▸ **TASK STATEMENT**: Write out the data below exactly as given, without any of its pictures.

(Saved entries)
= = =
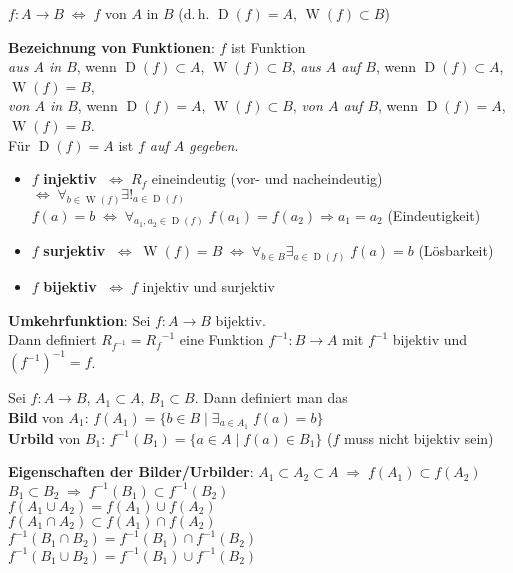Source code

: $f: A \rightarrow B \;\Leftrightarrow\; f$ von $A$ in $B$
(d.\,h. $\operatorname{D}(f) = A$, $\operatorname{W}(f) \subset B$)

\textbf{Bezeichnung von Funktionen}: $f$ ist Funktion \\
\emph{aus $A$ in $B$}, wenn
$\operatorname{D}(f) \subset A$, $\operatorname{W}(f) \subset B$, \qquad
\emph{aus $A$ auf $B$}, wenn
$\operatorname{D}(f) \subset A$, $\operatorname{W}(f) = B$, \\
\emph{von $A$ in $B$}, wenn
$\operatorname{D}(f) = A$, $\operatorname{W}(f) \subset B$, \qquad
\emph{von $A$ auf $B$}, wenn
$\operatorname{D}(f) = A$, $\operatorname{W}(f) = B$. \\
Für $\operatorname{D}(f) = A$ ist \emph{$f$ auf $A$ gegeben}.

\linie

\begin{itemize}
    \item $f$ \textbf{injektiv}
    $\;\Leftrightarrow\; R_f$ eineindeutig (vor- und nacheindeutig) \\
    $\Leftrightarrow\; \forall_{b \in \operatorname{W}(f)}
    \exists!_{a \in \operatorname{D}(f)} $
    $f(a) = b \;\Leftrightarrow\; \forall_{a_1, a_2 \in \operatorname{D}(f)}\;
    f(a_1) = f(a_2) \Rightarrow a_1 = a_2$ (Eindeutigkeit)

    \item $f$ \textbf{surjektiv}
    $\;\Leftrightarrow\; \operatorname{W}(f) = B \;\Leftrightarrow\;
    \forall_{b \in B} \exists_{a \in \operatorname{D}(f)}\; f(a) = b$
    (Lösbarkeit)

    \item $f$ \textbf{bijektiv} $\;\Leftrightarrow\; f$ injektiv und surjektiv
\end{itemize}

\textbf{Umkehrfunktion}: Sei $f: A \rightarrow B$ bijektiv. \\
Dann definiert
$R_{f^{-1}} = {R_f}^{-1}$ eine Funktion $f^{-1}: B \rightarrow A$ mit
$f^{-1}$ bijektiv und $(f^{-1})^{-1} = f$.

\linie

Sei $f: A \rightarrow B$, $A_1 \subset A$, $B_1 \subset B$. Dann definiert man
das \\
\textbf{Bild} von $A_1$:
$f(A_1) = \{b \in B \;|\; \exists_{a \in A_1}\; f(a) = b\}$ \\
\textbf{Urbild} von $B_1$:
$f^{-1}(B_1) = \{a \in A \;|\; f(a) \in B_1\}$
($f$ muss nicht bijektiv sein)

\textbf{Eigenschaften der Bilder/Urbilder}:
$A_1 \subset A_2 \subset A \;\Rightarrow\; f(A_1) \subset f(A_2)$ \\
$B_1 \subset B_2 \;\Rightarrow\; f^{-1}(B_1) \subset f^{-1}(B_2)$ \\
$f(A_1 \cup A_2) = f(A_1) \cup f(A_2)$ \\
$f(A_1 \cap A_2) \subset f(A_1) \cap f(A_2)$ \\
$f^{-1}(B_1 \cap B_2) = f^{-1}(B_1) \cap f^{-1}(B_2)$ \\
$f^{-1}(B_1 \cup B_2) = f^{-1}(B_1) \cup f^{-1}(B_2)$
= = =
▸ **TASK SOLUTION**:
Source code

: $f: A \rightarrow B \;\Leftrightarrow\; f$ von $A$ in $B$
(d.\,h. $\operatorname{D}(f) = A$, $\operatorname{W}(f) \subset B$)

\textbf{Bezeichnung von Funktionen}: $f$ ist Funktion \\
\emph{aus $A$ in $B$}, wenn
$\operatorname{D}(f) \subset A$, $\operatorname{W}(f) \subset B$, \qquad
\emph{aus $A$ auf $B$}, wenn
$\operatorname{D}(f) \subset A$, $\operatorname{W}(f) = B$, \\
\emph{von $A$ in $B$}, wenn
$\operatorname{D}(f) = A$, $\operatorname{W}(f) \subset B$, \qquad
\emph{von $A$ auf $B$}, wenn
$\operatorname{D}(f) = A$, $\operatorname{W}(f) = B$. \\
Für $\operatorname{D}(f) = A$ ist \emph{$f$ auf $A$ gegeben}.

\linie

\begin{itemize}
    \item $f$ \textbf{injektiv}
    $\;\Leftrightarrow\; R_f$ eineindeutig (vor- und nacheindeutig) \\
    $\Leftrightarrow\; \forall_{b \in \operatorname{W}(f)}
    \exists!_{a \in \operatorname{D}(f)} $
    $f(a) = b \;\Leftrightarrow\; \forall_{a_1, a_2 \in \operatorname{D}(f)}\;
    f(a_1) = f(a_2) \Rightarrow a_1 = a_2$ (Eindeutigkeit)

    \item $f$ \textbf{surjektiv}
    $\;\Leftrightarrow\; \operatorname{W}(f) = B \;\Leftrightarrow\;
    \forall_{b \in B} \exists_{a \in \operatorname{D}(f)}\; f(a) = b$
    (Lösbarkeit)

    \item $f$ \textbf{bijektiv} $\;\Leftrightarrow\; f$ injektiv und surjektiv
\end{itemize}

\textbf{Umkehrfunktion}: Sei $f: A \rightarrow B$ bijektiv. \\
Dann definiert
$R_{f^{-1}} = {R_f}^{-1}$ eine Funktion $f^{-1}: B \rightarrow A$ mit
$f^{-1}$ bijektiv und $(f^{-1})^{-1} = f$.

\linie

Sei $f: A \rightarrow B$, $A_1 \subset A$, $B_1 \subset B$. Dann definiert man
das \\
\textbf{Bild} von $A_1$:
$f(A_1) = \{b \in B \;|\; \exists_{a \in A_1}\; f(a) = b\}$ \\
\textbf{Urbild} von $B_1$:
$f^{-1}(B_1) = \{a \in A \;|\; f(a) \in B_1\}$
($f$ muss nicht bijektiv sein)

\textbf{Eigenschaften der Bilder/Urbilder}:
$A_1 \subset A_2 \subset A \;\Rightarrow\; f(A_1) \subset f(A_2)$ \\
$B_1 \subset B_2 \;\Rightarrow\; f^{-1}(B_1) \subset f^{-1}(B_2)$ \\
$f(A_1 \cup A_2) = f(A_1) \cup f(A_2)$ \\
$f(A_1 \cap A_2) \subset f(A_1) \cap f(A_2)$ \\
$f^{-1}(B_1 \cap B_2) = f^{-1}(B_1) \cap f^{-1}(B_2)$ \\
$f^{-1}(B_1 \cup B_2) = f^{-1}(B_1) \cup f^{-1}(B_2)$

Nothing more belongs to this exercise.